Obesity a public health crisis, not cosmetic issue, says Jitendra Singh at IISF
Union Minister of State for Science & Technology, Jitendra Singh, said on Monday that obesity in India has become a serious public health concern rather than a cosmetic issue, calling for scientific precision and policy discipline in tackling rising metabolic disorders.
Speaking at the panel discussion “Clinician–Scientist Interaction on Obesity” during the India International Science Festival (IISF), Singh said obesity entered mainstream medical discussion in India only in the last 15 years. He noted that public perception had long treated it as a matter of appearance rather than a medical condition.
Singh highlighted the high prevalence of visceral obesity among Indians, saying waist circumference was often more revealing than total body weight. He cautioned against rapid adoption of GLP-based weight-loss drugs, stating that long-term effects remained unclear and should be studied over several years.
He also pointed to emerging concerns such as sarcopenia and the cosmetic side-effect known as “Ozempic face,” both linked to rapid or drug-assisted weight reduction.
Further, Singh said that unverified diets, informal weight-loss practices, and unqualified advisors were worsening health outcomes. “The problem is not lack of awareness but the scale of disinformation,” he said, adding that India lacked mechanisms to verify the credentials of self-declared diet experts.

The minister noted a shift in outpatient profiles, with fatty-liver disease now appearing as frequently as undiagnosed diabetes.

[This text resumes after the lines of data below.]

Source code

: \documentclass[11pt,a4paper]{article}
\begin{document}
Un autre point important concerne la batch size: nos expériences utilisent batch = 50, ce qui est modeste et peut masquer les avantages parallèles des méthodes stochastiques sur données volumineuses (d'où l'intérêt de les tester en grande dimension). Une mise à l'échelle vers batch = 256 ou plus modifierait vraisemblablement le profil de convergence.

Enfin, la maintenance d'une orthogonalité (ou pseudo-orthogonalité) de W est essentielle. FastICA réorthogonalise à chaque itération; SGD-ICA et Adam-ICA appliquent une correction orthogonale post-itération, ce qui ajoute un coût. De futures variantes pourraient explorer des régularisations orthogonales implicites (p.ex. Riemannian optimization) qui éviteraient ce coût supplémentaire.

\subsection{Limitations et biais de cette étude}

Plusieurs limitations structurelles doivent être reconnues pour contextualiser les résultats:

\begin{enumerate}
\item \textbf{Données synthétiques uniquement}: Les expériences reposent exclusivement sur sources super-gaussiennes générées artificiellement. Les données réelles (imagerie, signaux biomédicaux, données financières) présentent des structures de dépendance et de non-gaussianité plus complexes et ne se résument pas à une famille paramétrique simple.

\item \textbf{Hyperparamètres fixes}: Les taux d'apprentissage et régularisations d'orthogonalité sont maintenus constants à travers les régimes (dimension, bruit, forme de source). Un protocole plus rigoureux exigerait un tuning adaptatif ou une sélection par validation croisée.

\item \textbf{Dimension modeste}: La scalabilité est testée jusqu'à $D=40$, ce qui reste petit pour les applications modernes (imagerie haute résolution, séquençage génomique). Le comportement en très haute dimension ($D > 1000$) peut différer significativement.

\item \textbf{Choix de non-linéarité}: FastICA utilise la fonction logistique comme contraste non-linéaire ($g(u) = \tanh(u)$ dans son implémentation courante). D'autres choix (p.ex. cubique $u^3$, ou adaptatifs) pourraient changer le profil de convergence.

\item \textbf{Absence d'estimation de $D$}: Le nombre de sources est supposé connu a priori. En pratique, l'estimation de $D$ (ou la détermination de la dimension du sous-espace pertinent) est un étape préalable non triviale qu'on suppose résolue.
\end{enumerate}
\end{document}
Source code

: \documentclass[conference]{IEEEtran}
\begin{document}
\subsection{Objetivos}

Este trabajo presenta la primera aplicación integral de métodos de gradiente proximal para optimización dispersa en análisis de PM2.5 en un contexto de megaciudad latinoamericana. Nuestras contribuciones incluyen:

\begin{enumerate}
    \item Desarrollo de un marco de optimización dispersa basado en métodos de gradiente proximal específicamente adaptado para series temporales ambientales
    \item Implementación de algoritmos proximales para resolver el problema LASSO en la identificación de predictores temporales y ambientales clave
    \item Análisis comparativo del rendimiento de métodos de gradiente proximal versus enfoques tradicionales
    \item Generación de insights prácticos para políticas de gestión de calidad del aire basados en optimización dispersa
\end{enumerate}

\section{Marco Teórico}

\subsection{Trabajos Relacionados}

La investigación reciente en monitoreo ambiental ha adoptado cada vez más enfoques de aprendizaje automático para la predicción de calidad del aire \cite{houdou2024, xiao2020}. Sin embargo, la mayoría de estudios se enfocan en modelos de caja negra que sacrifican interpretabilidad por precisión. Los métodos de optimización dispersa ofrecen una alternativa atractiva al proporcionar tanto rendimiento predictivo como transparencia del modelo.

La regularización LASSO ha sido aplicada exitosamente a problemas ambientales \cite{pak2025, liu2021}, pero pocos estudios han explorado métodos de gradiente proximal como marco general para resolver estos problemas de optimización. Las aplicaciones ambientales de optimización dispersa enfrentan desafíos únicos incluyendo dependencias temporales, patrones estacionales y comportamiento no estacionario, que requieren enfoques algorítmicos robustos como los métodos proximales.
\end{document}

He called for stronger regulation and a more scientific ecosystem to manage metabolic disease.
Quoting Mark Twain, Singh underscoring that obesity was too wide-ranging to be left only to endocrinologists and required societal, cultural and policy-based responses.
The panel included senior clinicians and researchers such as Ashwani Pareek, Vinod K. Paul, V.K. Saraswat, Ullas Kolthur, Ganesan Karthikeyan, Sanjay Bhadada and Sachin Mittal. The session concluded with agreement on the need for coordinated action between researchers, medical professionals, policymakers and the public.